Jan Hwa Diana barangkali merasa perusahaan miliknya adalah segalanya. Bahwa tanpa tandatangannya, masa depan 31 orang tidak akan berjalan. Tapi Islam mengingatkan:
“Dan janganlah kamu berjalan di muka bumi ini dengan sombong, karena sesungguhnya kamu sekali-kali tidak dapat menembus bumi dan tidak akan sampai setinggi gunung.” (QS. Al-Isra’: 37)
Filsafat Islam memandang bahwa kesombongan memutus koneksi spiritual antara manusia dengan Allah. Ia menjauhkan hati dari empati, dan menjadikan manusia buta akan realitas sosial. Ketika pengusaha melihat karyawan bukan sebagai manusia tapi sebagai alat produksi, maka di situlah ruh keadilan Islam runtuh.
5. Ketika Hukum Menegur, Ketika Rakyat Bicara
Penyegelan oleh Pemkot Surabaya bukan hanya tindakan administratif. Itu adalah “teguran sosial” terhadap arogansi. Ketika negara bergerak, itu adalah pesan bahwa tidak ada yang kebal hukum, bahkan orang yang paling slow sekalipun.
Rakyat Surabaya tidak hanya marah karena ijazah ditahan. Mereka muak karena merasa diremehkan. Mereka merasa harga diri mereka diinjak. Dan dalam Islam, harga diri adalah hak yang tak boleh disentuh.
“Barangsiapa yang merendahkan seorang Muslim, maka Allah akan merendahkannya di hadapan makhluk di hari kiamat.” (HR. Ahmad)
6. Hikmah: Antara Dosa dan Taubat
Jika kisah ini mengandung pelajaran, maka pelajarannya adalah tak selamanya kesombongan menang. Pintu taubat selalu terbuka bagi siapa pun, termasuk Jan Hwa Diana. Namun, taubat bukan sekadar menangis di pojok kamar. Ia harus dimulai dengan mengembalikan hak, meminta maaf kepada yang dizalimi, dan memperbaiki sistem.
Para ulama menyatakan, salah satu bentuk taubat paling tinggi adalah at-taubat al-nasuha, taubat yang tidak hanya menyesal, tapi juga disertai dengan perubahan nyata.
Kini gudang itu disegel. Operasi berhenti. Tapi pelajaran spiritual baru saja dimulai. Kita tidak tahu apa yang terjadi pada Jan Hwa Diana di balik layar. Tapi sebagai umat Islam, kita diajarkan untuk mengambil hikmah dari setiap peristiwa. Bahkan dari mereka yang tidak kita sukai, bahkan dari keburukan.
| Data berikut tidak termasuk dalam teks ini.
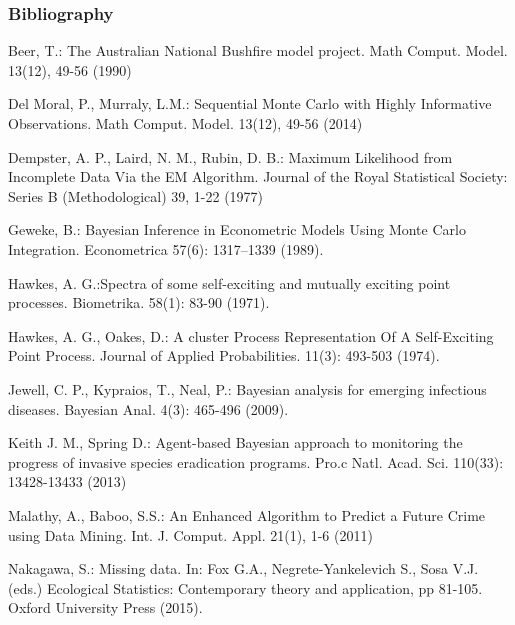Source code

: \documentclass[9pt, xcolor={dvipsnames,svgnames,table}]{beamer}
\begin{document}
\begin{frame}[shrink=15]
\frametitle{Bibliography}
\begin{thebibliography}{}

{\small {} 
Beer, T.: The Australian National Bushfire model project. Math Comput. Model. 13(12), 49-56 (1990)

Del Moral, P., Murraly, L.M.: Sequential Monte Carlo with Highly Informative Observations. Math Comput. Model. 13(12), 49-56 (2014)

Dempster, A. P., Laird, N. M., Rubin, D. B.: Maximum Likelihood from Incomplete Data Via the EM Algorithm. Journal of the Royal Statistical Society: Series B (Methodological) 39, 1-22 (1977)


Geweke, B.: Bayesian Inference in Econometric Models Using Monte Carlo Integration. Econometrica 57(6): 1317–1339 (1989).

 Hawkes, A. G.:Spectra of some self-exciting and mutually exciting point processes. Biometrika. 58(1): 83-90 (1971).

 Hawkes, A. G., Oakes, D.: A cluster Process Representation Of A Self-Exciting Point Process. Journal of Applied Probabilities. 11(3): 493-503 (1974).

 Jewell, C. P., Kypraios, T., Neal, P.: Bayesian analysis for emerging infectious diseases. Bayesian Anal. 4(3): 465-496 (2009).

Keith J. M., Spring D.: Agent-based Bayesian approach to monitoring the progress of invasive species eradication programs. Pro.c Natl. Acad. Sci. 110(33): 13428-13433 (2013)

Malathy, A., Baboo, S.S.: An Enhanced Algorithm to Predict a Future Crime using Data Mining. Int. J. Comput. Appl. 21(1), 1-6 (2011)

Nakagawa, S.: Missing data. In: Fox G.A., Negrete-Yankelevich S., Sosa V.J. (eds.) Ecological Statistics: Contemporary theory and application, pp 81-105. Oxford University Press (2015). 

}
\end{thebibliography}
\end{frame}
\end{document}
Kesombongan tidak membawa kemuliaan. Ia hanya membuat seseorang terlihat tinggi di mata manusia, tapi hina di mata langit. Karena dalam Islam, kemuliaan bukan pada harta, jabatan, atau kesenyapan. Tapi pada hati yang bersih, pada jiwa yang rendah hati.
“Sesungguhnya orang yang paling mulia di antara kamu di sisi Allah ialah orang yang paling bertakwa.” (QS. Al-Hujurat: 13)
Maka wahai manusia, jangan sombong hanya karena punya gudang, punya usaha, atau punya kuasa. Karena kelak, semua itu akan ditinggal. Yang tersisa hanyalah amal, air mata mereka yang kau sakiti, dan ijazah-ijazah yang kau tahan, yang akan bersaksi di hadapan Tuhan.